Captive Deer Regulations Remain With MDC
September 10, 2014 was a special day for the Conservation Federation of Missouri. It marked the 79th anniversary of the formation of our organization, and now also marks the day CFM helped end legislation that would have reclassified captive white-tailed deer from wildlife to livestock.
Senate Bill 506 was an agriculture omnibus bill that contained legislation to transfer control of captive deer from the Missouri Department of Conservation to the Missouri Department of Agriculture. The bill died yesterday when the House of Representatives fell one vote shy of the 109 they needed to override Governor Nixon’s veto. The Senate vote to override passed by two votes.
CFM members put their heart and soul into ending this legislation and protecting wildlife. The power of motivated citizens working for a cause they believe in never ceases to amaze. We know white-tailed deer are wildlife. We know it doesn’t matter what side of a fence they are on. We are grateful to the legislators who voted to end this senseless legislation.

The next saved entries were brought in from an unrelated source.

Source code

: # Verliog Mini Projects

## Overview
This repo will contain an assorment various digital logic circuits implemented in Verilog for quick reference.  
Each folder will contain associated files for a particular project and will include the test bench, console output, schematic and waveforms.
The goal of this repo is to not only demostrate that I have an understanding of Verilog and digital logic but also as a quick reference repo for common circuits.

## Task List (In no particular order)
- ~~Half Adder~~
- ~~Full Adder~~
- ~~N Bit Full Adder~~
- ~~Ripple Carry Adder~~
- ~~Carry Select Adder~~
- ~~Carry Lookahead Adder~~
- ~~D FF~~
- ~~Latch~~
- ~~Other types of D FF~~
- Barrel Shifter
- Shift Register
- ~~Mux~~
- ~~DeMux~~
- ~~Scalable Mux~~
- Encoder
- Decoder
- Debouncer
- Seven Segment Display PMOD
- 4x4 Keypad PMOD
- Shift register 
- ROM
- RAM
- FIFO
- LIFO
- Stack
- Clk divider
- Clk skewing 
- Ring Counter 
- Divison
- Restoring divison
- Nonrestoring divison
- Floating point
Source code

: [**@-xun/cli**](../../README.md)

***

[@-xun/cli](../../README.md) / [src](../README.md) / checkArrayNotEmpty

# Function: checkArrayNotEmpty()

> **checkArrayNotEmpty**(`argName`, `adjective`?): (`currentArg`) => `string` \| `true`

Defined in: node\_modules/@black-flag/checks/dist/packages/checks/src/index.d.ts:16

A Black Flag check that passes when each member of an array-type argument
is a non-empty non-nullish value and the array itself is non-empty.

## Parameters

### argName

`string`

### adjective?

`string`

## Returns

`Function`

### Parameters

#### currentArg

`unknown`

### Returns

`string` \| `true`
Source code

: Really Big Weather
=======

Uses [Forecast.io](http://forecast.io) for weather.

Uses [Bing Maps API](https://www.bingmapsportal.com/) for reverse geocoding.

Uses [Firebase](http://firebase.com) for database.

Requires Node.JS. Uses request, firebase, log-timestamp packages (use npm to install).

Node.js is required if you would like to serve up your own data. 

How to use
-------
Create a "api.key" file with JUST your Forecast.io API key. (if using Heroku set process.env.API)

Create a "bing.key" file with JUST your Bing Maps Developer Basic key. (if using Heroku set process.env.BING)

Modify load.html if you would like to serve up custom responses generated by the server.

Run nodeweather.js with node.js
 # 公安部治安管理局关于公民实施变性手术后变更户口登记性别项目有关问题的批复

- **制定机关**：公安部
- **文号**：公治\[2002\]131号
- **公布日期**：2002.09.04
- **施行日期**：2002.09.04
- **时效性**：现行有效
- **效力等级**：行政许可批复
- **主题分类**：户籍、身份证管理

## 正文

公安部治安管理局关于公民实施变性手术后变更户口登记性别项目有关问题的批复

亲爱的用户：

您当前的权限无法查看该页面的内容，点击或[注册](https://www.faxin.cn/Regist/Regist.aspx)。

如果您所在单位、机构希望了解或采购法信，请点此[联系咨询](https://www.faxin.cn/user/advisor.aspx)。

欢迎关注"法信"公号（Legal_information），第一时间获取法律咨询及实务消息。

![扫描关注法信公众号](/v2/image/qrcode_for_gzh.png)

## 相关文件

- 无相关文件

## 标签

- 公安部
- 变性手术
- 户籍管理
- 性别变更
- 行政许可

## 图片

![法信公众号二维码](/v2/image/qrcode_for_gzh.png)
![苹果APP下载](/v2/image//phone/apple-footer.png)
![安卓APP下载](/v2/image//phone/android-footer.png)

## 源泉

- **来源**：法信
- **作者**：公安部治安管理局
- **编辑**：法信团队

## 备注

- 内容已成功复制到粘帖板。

The founding fathers of CFM must be mighty proud of us today. CFM members who came before us fought to protect and promote the natural resources of Missouri. Yesterday we left our mark with a win for this generation of conservationists.

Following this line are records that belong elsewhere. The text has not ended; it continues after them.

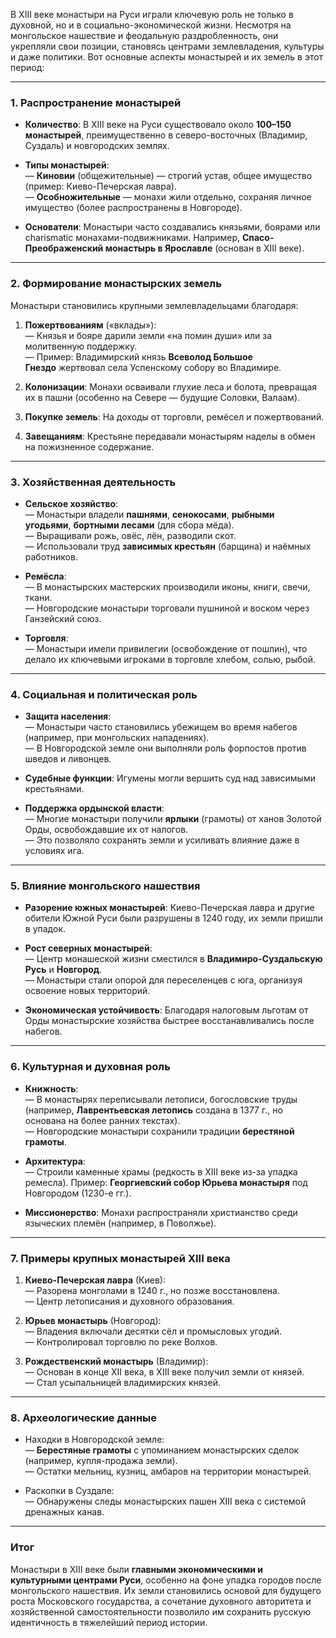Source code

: В XIII веке монастыри на Руси играли ключевую роль не только в духовной, но и в социально-экономической жизни. Несмотря на монгольское нашествие и феодальную раздробленность, они укрепляли свои позиции, становясь центрами землевладения, культуры и даже политики. Вот основные аспекты монастырей и их земель в этот период:

---

### **1. Распространение монастырей**

- **Количество**: В XIII веке на Руси существовало около **100–150 монастырей**, преимущественно в северо-восточных (Владимир, Суздаль) и новгородских землях.
    
- **Типы монастырей**:  
    — **Киновии** (общежительные) — строгий устав, общее имущество (пример: Киево-Печерская лавра).  
    — **Особножительные** — монахи жили отдельно, сохраняя личное имущество (более распространены в Новгороде).
    
- **Основатели**: Монастыри часто создавались князьями, боярами или charismatic монахами-подвижниками. Например, **Спасо-Преображенский монастырь в Ярославле** (основан в XIII веке).
    

---

### **2. Формирование монастырских земель**

Монастыри становились крупными землевладельцами благодаря:

1. **Пожертвованиям** («вклады»):  
    — Князья и бояре дарили земли «на помин души» или за молитвенную поддержку.  
    — Пример: Владимирский князь **Всеволод Большое Гнездо** жертвовал села Успенскому собору во Владимире.
    
2. **Колонизации**: Монахи осваивали глухие леса и болота, превращая их в пашни (особенно на Севере — будущие Соловки, Валаам).
    
3. **Покупке земель**: На доходы от торговли, ремёсел и пожертвований.
    
4. **Завещаниям**: Крестьяне передавали монастырям наделы в обмен на пожизненное содержание.
    

---

### **3. Хозяйственная деятельность**

- **Сельское хозяйство**:  
    — Монастыри владели **пашнями**, **сенокосами**, **рыбными угодьями**, **бортными лесами** (для сбора мёда).  
    — Выращивали рожь, овёс, лён, разводили скот.  
    — Использовали труд **зависимых крестьян** (барщина) и наёмных работников.
    
- **Ремёсла**:  
    — В монастырских мастерских производили иконы, книги, свечи, ткани.  
    — Новгородские монастыри торговали пушниной и воском через Ганзейский союз.
    
- **Торговля**:  
    — Монастыри имели привилегии (освобождение от пошлин), что делало их ключевыми игроками в торговле хлебом, солью, рыбой.
    

---

### **4. Социальная и политическая роль**

- **Защита населения**:  
    — Монастыри часто становились убежищем во время набегов (например, при монгольских нападениях).  
    — В Новгородской земле они выполняли роль форпостов против шведов и ливонцев.
    
- **Судебные функции**: Игумены могли вершить суд над зависимыми крестьянами.
    
- **Поддержка ордынской власти**:  
    — Многие монастыри получили **ярлыки** (грамоты) от ханов Золотой Орды, освобождавшие их от налогов.  
    — Это позволяло сохранять земли и усиливать влияние даже в условиях ига.
    

---

### **5. Влияние монгольского нашествия**

- **Разорение южных монастырей**: Киево-Печерская лавра и другие обители Южной Руси были разрушены в 1240 году, их земли пришли в упадок.
    
- **Рост северных монастырей**:  
    — Центр монашеской жизни сместился в **Владимиро-Суздальскую Русь** и **Новгород**.  
    — Монастыри стали опорой для переселенцев с юга, организуя освоение новых территорий.
    
- **Экономическая устойчивость**: Благодаря налоговым льготам от Орды монастырские хозяйства быстрее восстанавливались после набегов.
    

---

### **6. Культурная и духовная роль**

- **Книжность**:  
    — В монастырях переписывали летописи, богословские труды (например, **Лаврентьевская летопись** создана в 1377 г., но основана на более ранних текстах).  
    — Новгородские монастыри сохранили традиции **берестяной грамоты**.
    
- **Архитектура**:  
    — Строили каменные храмы (редкость в XIII веке из-за упадка ремесла). Пример: **Георгиевский собор Юрьева монастыря** под Новгородом (1230-е гг.).
    
- **Миссионерство**: Монахи распространяли христианство среди языческих племён (например, в Поволжье).
    

---

### **7. Примеры крупных монастырей XIII века**

1. **Киево-Печерская лавра** (Киев):  
    — Разорена монголами в 1240 г., но позже восстановлена.  
    — Центр летописания и духовного образования.
    
2. **Юрьев монастырь** (Новгород):  
    — Владения включали десятки сёл и промысловых угодий.  
    — Контролировал торговлю по реке Волхов.
    
3. **Рождественский монастырь** (Владимир):  
    — Основан в конце XII века, в XIII веке получил земли от князей.  
    — Стал усыпальницей владимирских князей.
    

---

### **8. Археологические данные**

- Находки в Новгородской земле:  
    — **Берестяные грамоты** с упоминанием монастырских сделок (например, купля-продажа земли).  
    — Остатки мельниц, кузниц, амбаров на территории монастырей.
    
- Раскопки в Суздале:  
    — Обнаружены следы монастырских пашен XIII века с системой дренажных канав.
    

---

### **Итог**

Монастыри в XIII веке были **главными экономическими и культурными центрами Руси**, особенно на фоне упадка городов после монгольского нашествия. Их земли становились основой для будущего роста Московского государства, а сочетание духовного авторитета и хозяйственной самостоятельности позволило им сохранить русскую идентичность в тяжелейший период истории.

Our friend, Collin O’Mara, the CEO of the National Wildlife Federation said, “This is a victory for wildlife and Missourians. Governor Nixon’s veto of legislation that would have transferred regulation of deer farms to the state agriculture department sends a message that the people’s wildlife is a benefit to everyone, not for privatization and profit. We hope that this victory provides other states facing the same challenges with a clear path forward based upon sound science and protecting wildlife.”
On behalf of the Conservation Federation of Missouri and millions of Missouri wildlife enthusiasts, we thank the 52 state representatives for their commitment to sportsmen and the millions of Missourians who simply appreciate wildlife.

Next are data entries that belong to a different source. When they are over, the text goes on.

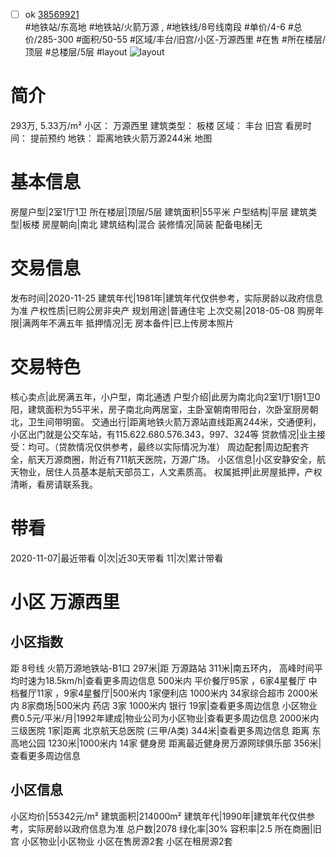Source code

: - [ ] ok [38569921](https://bj.5i5j.com/ershoufang/38569921.html)  
 #地铁站/东高地 #地铁站/火箭万源 ,  #地铁线/8号线南段
#单价/4-6 #总价/285-300 #面积/50-55   #区域/丰台/旧宫/小区-万源西里 #在售 #所在楼层/顶层 #总楼层/5层 #layout 
![layout](http://image16.5i5j.com/erp/house/3856/38569921/huxing/ifbnddjl92c26cd0.jpg_P5.jpg) 
# 简介 
 293万,  5.33万/m² 
小区： 万源西里
建筑类型： 板楼
区域： 丰台 旧宫
看房时间： 提前预约
地铁： 距离地铁火箭万源244米 地图
# 基本信息 
 房屋户型|2室1厅1卫
所在楼层|顶层/5层
建筑面积|55平米
户型结构|平层
建筑类型|板楼
房屋朝向|南北
建筑结构|混合
装修情况|简装
配备电梯|无
# 交易信息 
 发布时间|2020-11-25
建筑年代|1981年|建筑年代仅供参考，实际房龄以政府信息为准
产权性质|已购公房非央产
规划用途|普通住宅
上次交易|2018-05-08
购房年限|满两年不满五年
抵押情况|无
房本备件|已上传房本照片
# 交易特色 
 核心卖点|此房满五年，小户型，南北通透
户型介绍|此房为南北向2室1厅1厨1卫0阳，建筑面积为55平米，房子南北向两居室，主卧室朝南带阳台，次卧室厨房朝北，卫生间带明窗。
交通出行|距离地铁火箭万源站直线距离244米，交通便利，小区出门就是公交车站，有115.622.680.576.343，997、324等
贷款情况|业主接受：均可。（贷款情况仅供参考，最终以实际情况为准）
周边配套|周边配套齐全，航天万源商圈，附近有711航天医院，万源广场。
小区信息|小区安静安全，航天物业，居住人员基本是航天部员工，人文素质高。
权属抵押|此房屋抵押，产权清晰，看房请联系我。
# 带看 
 2020-11-07|最近带看	 0|次|近30天带看	 11|次|累计带看
# 小区 万源西里
## 小区指数 
 距 8号线 火箭万源地铁站-B1口 297米|距 万源路站 311米|南五环内， 高峰时间平均时速为18.5km/h|查看更多周边信息
500米内 平价餐厅95家 ，6家4星餐厅
中档餐厅11家 ，9家4星餐厅|500米内 1家便利店
1000米内 34家综合超市
2000米内 8家商场|500米内 药店 3家
1000米内 银行 19家|查看更多周边信息
小区物业费0.5元/平米/月|1992年建成|物业公司为小区物业|查看更多周边信息
2000米内 三级医院 1家|距离 北京航天总医院 (三甲/A类) 344米|查看更多周边信息
距离 东高地公园 1230米|1000米内 14家 健身房
距离最近健身房万源网球俱乐部 356米|查看更多周边信息
## 小区信息 
 小区均价|55342元/m²
建筑面积|214000m²
建筑年代|1990年|建筑年代仅供参考，实际房龄以政府信息为准
总户数|2078
绿化率|30%
容积率|2.5
所在商圈|旧宫
小区物业|小区物业
小区在售房源2套
小区在租房源2套
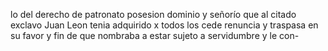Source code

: lo del derecho de patronato posesion dominio y señorío que al citado exclavo Juan Leon tenia adquirido x todos los cede renuncia y traspasa en su favor y fin de que nombraba a estar sujeto a servidumbre y le con-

CFM understands the importance and believes in the strength of our state’s agricultural industry. We believe agriculture and conservation must work together, and CFM is committed to helping further efforts to do so for the greater good of our state. Yet, the captive cervid language in SB 506 was damaging to those efforts. It should have never been added to the agriculture omnibus bill. A political maneuver to backdoor bad legislation backfired. Hopefully, the good legislation that suffered because of politics can be passed as stand alone bills during the next legislative session.
To the Representatives who made the difficult but correct choice to vote against SB 506, the conservation community of Missouri thanks you. We will not forget who our friends are.